*Data supplied*.
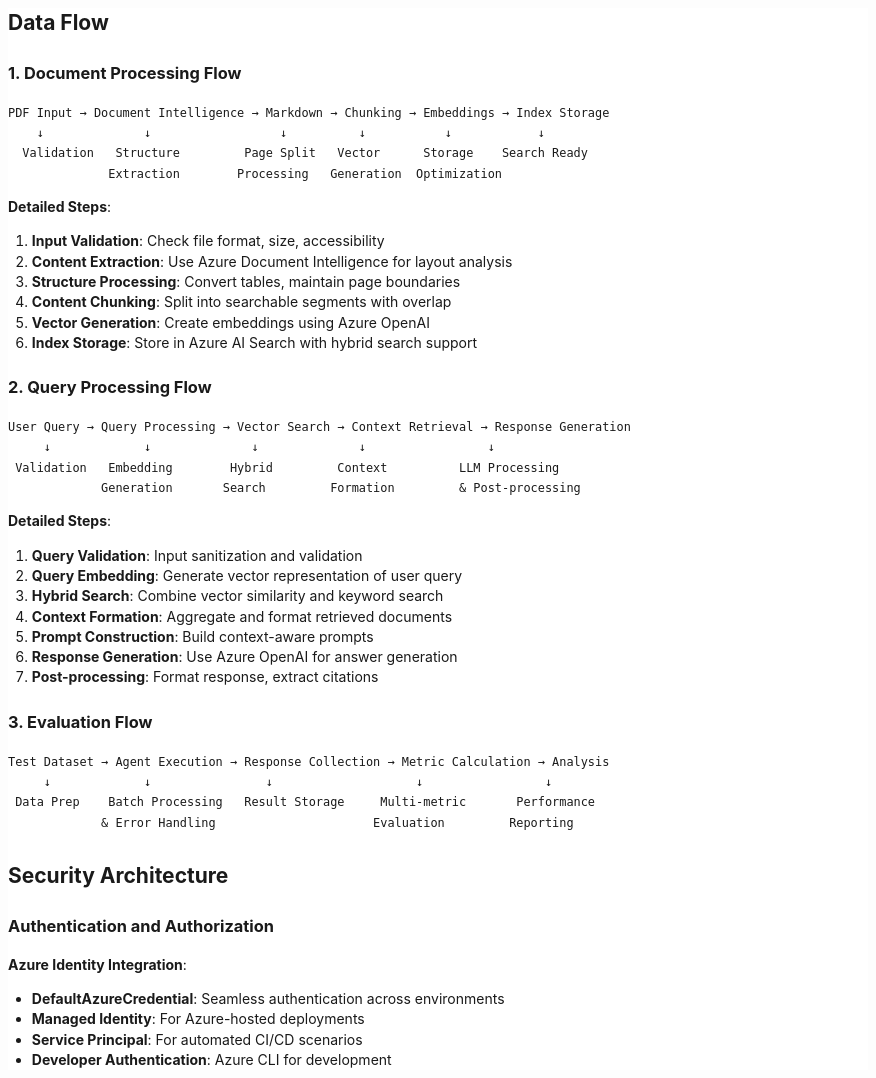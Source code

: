 ## Data Flow

### 1. Document Processing Flow

```
PDF Input → Document Intelligence → Markdown → Chunking → Embeddings → Index Storage
    ↓              ↓                  ↓          ↓           ↓            ↓
  Validation   Structure         Page Split   Vector      Storage    Search Ready
              Extraction        Processing   Generation  Optimization
```

**Detailed Steps**:
1. **Input Validation**: Check file format, size, accessibility
2. **Content Extraction**: Use Azure Document Intelligence for layout analysis
3. **Structure Processing**: Convert tables, maintain page boundaries
4. **Content Chunking**: Split into searchable segments with overlap
5. **Vector Generation**: Create embeddings using Azure OpenAI
6. **Index Storage**: Store in Azure AI Search with hybrid search support

### 2. Query Processing Flow

```
User Query → Query Processing → Vector Search → Context Retrieval → Response Generation
     ↓             ↓              ↓              ↓                 ↓
 Validation   Embedding        Hybrid         Context          LLM Processing
             Generation       Search         Formation         & Post-processing
```

**Detailed Steps**:
1. **Query Validation**: Input sanitization and validation
2. **Query Embedding**: Generate vector representation of user query
3. **Hybrid Search**: Combine vector similarity and keyword search
4. **Context Formation**: Aggregate and format retrieved documents
5. **Prompt Construction**: Build context-aware prompts
6. **Response Generation**: Use Azure OpenAI for answer generation
7. **Post-processing**: Format response, extract citations

### 3. Evaluation Flow

```
Test Dataset → Agent Execution → Response Collection → Metric Calculation → Analysis
     ↓             ↓                ↓                    ↓                 ↓
 Data Prep    Batch Processing   Result Storage     Multi-metric       Performance
             & Error Handling                      Evaluation         Reporting
```

## Security Architecture

### Authentication and Authorization

**Azure Identity Integration**:
- **DefaultAzureCredential**: Seamless authentication across environments
- **Managed Identity**: For Azure-hosted deployments
- **Service Principal**: For automated CI/CD scenarios
- **Developer Authentication**: Azure CLI for development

*Exercise goal*.
Please reproduce the lines from the line with "3. **Hybrid Search**: Combine" to the line with "5. **Prompt Construction**: Build", both ends included, exactly as they appear above.

*Output below*.
3. **Hybrid Search**: Combine vector similarity and keyword search
4. **Context Formation**: Aggregate and format retrieved documents
5. **Prompt Construction**: Build context-aware prompts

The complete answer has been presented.